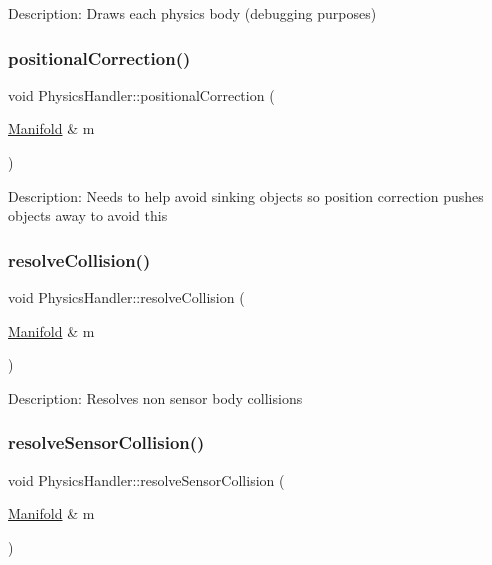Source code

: Description\+: Draws each physics body (debugging purposes) \mbox{\label{class_physics_handler_a936a971e834ed56067bfa1910fb1ae87}} 
\subsubsection{\texorpdfstring{positionalCorrection()}{positionalCorrection()}}
{\footnotesize\ttfamily void Physics\+Handler\+::positional\+Correction (\begin{DoxyParamCaption}\item[{\mbox{\hyperlink{struct_physics_handler_1_1_manifold}{Manifold}} \&}]{m }\end{DoxyParamCaption})\hspace{0.3cm}{\ttfamily [static]}}

Description\+: Needs to help avoid sinking objects so position correction pushes objects away to avoid this \mbox{\label{class_physics_handler_a43422655392a4b669bd57445d049531b}} 
\subsubsection{\texorpdfstring{resolveCollision()}{resolveCollision()}}
{\footnotesize\ttfamily void Physics\+Handler\+::resolve\+Collision (\begin{DoxyParamCaption}\item[{\mbox{\hyperlink{struct_physics_handler_1_1_manifold}{Manifold}} \&}]{m }\end{DoxyParamCaption})\hspace{0.3cm}{\ttfamily [static]}}

Description\+: Resolves non sensor body collisions \mbox{\label{class_physics_handler_a21e6ab8bd30b5659639e1ba8cecc9410}} 
\subsubsection{\texorpdfstring{resolveSensorCollision()}{resolveSensorCollision()}}
{\footnotesize\ttfamily void Physics\+Handler\+::resolve\+Sensor\+Collision (\begin{DoxyParamCaption}\item[{\mbox{\hyperlink{struct_physics_handler_1_1_manifold}{Manifold}} \&}]{m }\end{DoxyParamCaption})\hspace{0.3cm}{\ttfamily [static]}}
****************
● **ACTIVITY**:
Every line above goes into your copy exactly; no images go in.

● **RESPONSE TO THE EXERCISE**:
Source code

: Description\+: Draws each physics body (debugging purposes) \mbox{\label{class_physics_handler_a936a971e834ed56067bfa1910fb1ae87}} 
\subsubsection{\texorpdfstring{positionalCorrection()}{positionalCorrection()}}
{\footnotesize\ttfamily void Physics\+Handler\+::positional\+Correction (\begin{DoxyParamCaption}\item[{\mbox{\hyperlink{struct_physics_handler_1_1_manifold}{Manifold}} \&}]{m }\end{DoxyParamCaption})\hspace{0.3cm}{\ttfamily [static]}}

Description\+: Needs to help avoid sinking objects so position correction pushes objects away to avoid this \mbox{\label{class_physics_handler_a43422655392a4b669bd57445d049531b}} 
\subsubsection{\texorpdfstring{resolveCollision()}{resolveCollision()}}
{\footnotesize\ttfamily void Physics\+Handler\+::resolve\+Collision (\begin{DoxyParamCaption}\item[{\mbox{\hyperlink{struct_physics_handler_1_1_manifold}{Manifold}} \&}]{m }\end{DoxyParamCaption})\hspace{0.3cm}{\ttfamily [static]}}

Description\+: Resolves non sensor body collisions \mbox{\label{class_physics_handler_a21e6ab8bd30b5659639e1ba8cecc9410}} 
\subsubsection{\texorpdfstring{resolveSensorCollision()}{resolveSensorCollision()}}
{\footnotesize\ttfamily void Physics\+Handler\+::resolve\+Sensor\+Collision (\begin{DoxyParamCaption}\item[{\mbox{\hyperlink{struct_physics_handler_1_1_manifold}{Manifold}} \&}]{m }\end{DoxyParamCaption})\hspace{0.3cm}{\ttfamily [static]}}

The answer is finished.